Não pode aceitar tais valores, ainda para mais ciente de que estes fenómenos incidem de forma mais vincada sobre franjas tendencialmente mais excluídas, sobretudo reformados e outras pessoas inactivas. Em Portugal, de acordo com o relatório anual “O consumidor de comunicações electrónicas”, publicado pela ANACOM, 42% dos cidadãos entre os 65 e os 74 anos nunca acedeu à internet (a média da UE é de 22%). Entre os 55 e os 64 anos o cenário também não era animador: 20% em Portugal face aos 8% na UE. E não há como dissociar a exclusão do universo digital da falta de instrução escolar: no ano passado, 27% das pessoas cuja formação não ia além do 3.º ciclo do ensino básico nunca tinham estado online (na Europa, a taxa é de 14%).
Se atendermos às razões invocadas para a não utilização de internet em casa, as estatísticas são inequívocas: 45,2% das pessoas dizem que não a sabem utilizar, ao passo que 16,1% a consideram “pouco útil ou interessante”.
Voltando ao relatório “Information and Communication Technologies Usage in Households and by Individuals” de 2023, os portugueses aproximaram-se da média europeia em dimensões da literacia como a análise de dados e informação ou a criação de conteúdos, mas continuam abaixo no que concerne à resolução de problemas online (44% vs. 57% na UE).
Além disso, a literacia digital é também causa e consequência de coesão territorial. Tal como mostra o relatório “Competências Digitais da População e das Empresas”, divulgado pela ANACOM, nas zonas urbanas a percentagem de pessoas com um nível acima do básico, 64%, está bem acima dos 41% registados nas zonas rurais.

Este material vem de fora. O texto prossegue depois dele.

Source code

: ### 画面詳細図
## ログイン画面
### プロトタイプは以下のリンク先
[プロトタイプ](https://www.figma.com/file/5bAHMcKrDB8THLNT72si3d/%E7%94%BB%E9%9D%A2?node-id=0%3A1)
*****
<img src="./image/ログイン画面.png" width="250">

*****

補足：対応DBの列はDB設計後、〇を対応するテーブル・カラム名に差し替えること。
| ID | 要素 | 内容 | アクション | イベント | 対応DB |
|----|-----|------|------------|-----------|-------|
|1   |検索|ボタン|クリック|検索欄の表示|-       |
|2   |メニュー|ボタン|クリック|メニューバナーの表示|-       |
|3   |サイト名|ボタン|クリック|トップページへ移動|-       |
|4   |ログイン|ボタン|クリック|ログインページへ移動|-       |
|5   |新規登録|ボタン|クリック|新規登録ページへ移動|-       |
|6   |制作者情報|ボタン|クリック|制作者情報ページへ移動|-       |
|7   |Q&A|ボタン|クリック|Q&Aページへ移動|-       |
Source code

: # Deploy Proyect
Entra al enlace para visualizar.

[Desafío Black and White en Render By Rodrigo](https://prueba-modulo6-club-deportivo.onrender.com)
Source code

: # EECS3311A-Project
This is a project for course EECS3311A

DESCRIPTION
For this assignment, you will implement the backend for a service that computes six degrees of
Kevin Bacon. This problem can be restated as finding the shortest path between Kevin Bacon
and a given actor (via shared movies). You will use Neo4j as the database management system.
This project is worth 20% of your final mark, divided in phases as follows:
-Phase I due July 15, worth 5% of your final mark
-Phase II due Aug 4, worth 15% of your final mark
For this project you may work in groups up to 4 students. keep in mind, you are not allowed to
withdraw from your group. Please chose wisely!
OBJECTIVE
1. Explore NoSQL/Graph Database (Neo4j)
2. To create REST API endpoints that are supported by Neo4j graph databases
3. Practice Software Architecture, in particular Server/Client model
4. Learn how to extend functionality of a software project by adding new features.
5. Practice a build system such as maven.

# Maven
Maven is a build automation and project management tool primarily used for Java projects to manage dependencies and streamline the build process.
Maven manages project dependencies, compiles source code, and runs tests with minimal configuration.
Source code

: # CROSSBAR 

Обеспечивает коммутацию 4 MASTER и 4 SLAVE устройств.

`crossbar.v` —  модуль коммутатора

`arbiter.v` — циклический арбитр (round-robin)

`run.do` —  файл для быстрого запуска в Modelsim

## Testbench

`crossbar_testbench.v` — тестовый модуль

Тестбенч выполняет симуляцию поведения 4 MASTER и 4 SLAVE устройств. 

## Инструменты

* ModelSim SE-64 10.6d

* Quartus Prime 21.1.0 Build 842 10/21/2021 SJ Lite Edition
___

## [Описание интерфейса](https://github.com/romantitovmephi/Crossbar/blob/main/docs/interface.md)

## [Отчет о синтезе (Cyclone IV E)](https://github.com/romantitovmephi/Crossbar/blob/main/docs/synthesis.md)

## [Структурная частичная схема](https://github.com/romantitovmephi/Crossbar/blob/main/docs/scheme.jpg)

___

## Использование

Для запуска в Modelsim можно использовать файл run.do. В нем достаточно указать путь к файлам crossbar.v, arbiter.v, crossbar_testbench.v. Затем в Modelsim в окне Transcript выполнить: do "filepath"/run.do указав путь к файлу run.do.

E se a realidade dos indivíduos e das famílias exige medidas, a das empresas também merece atenção, mesmo não fugindo em demasia aos padrões europeus – 64% das nossas empresas possuem um índice de intensidade digital baixo (35%) ou muito baixo (29%). Mais: 13% das médias empresas têm um índice de intensidade digital muito baixo, percentagem que sobe para 32% quando são as pequenas empresas sob observação. Este vector de análise é tanto mais preocupante se considerarmos que o tecido empresarial português é composto maioritariamente por PME.
Quando se tornou público o seu relatório, Letta afirmou que não pretendeu “escrever um livro de sonhos”, mas “um conjunto de propostas razoáveis e exequíveis” para que o mercado único recupere dinamismo e a Europa se reposicione na cena mundial. De facto, a revolução digital é uma tremenda oportunidade para países como o nosso, assim como para o futuro dos nossos filhos e dos nossos netos. A conectividade e a digitalização podem significar um aumento de um bilião de euros no PIB europeu – o equivalente ao PIB dos Países Baixos. Podem, portanto, representar um sonho para todos. Apostemos na literacia, permitamo-nos sonhar. Ainda vamos a tempo.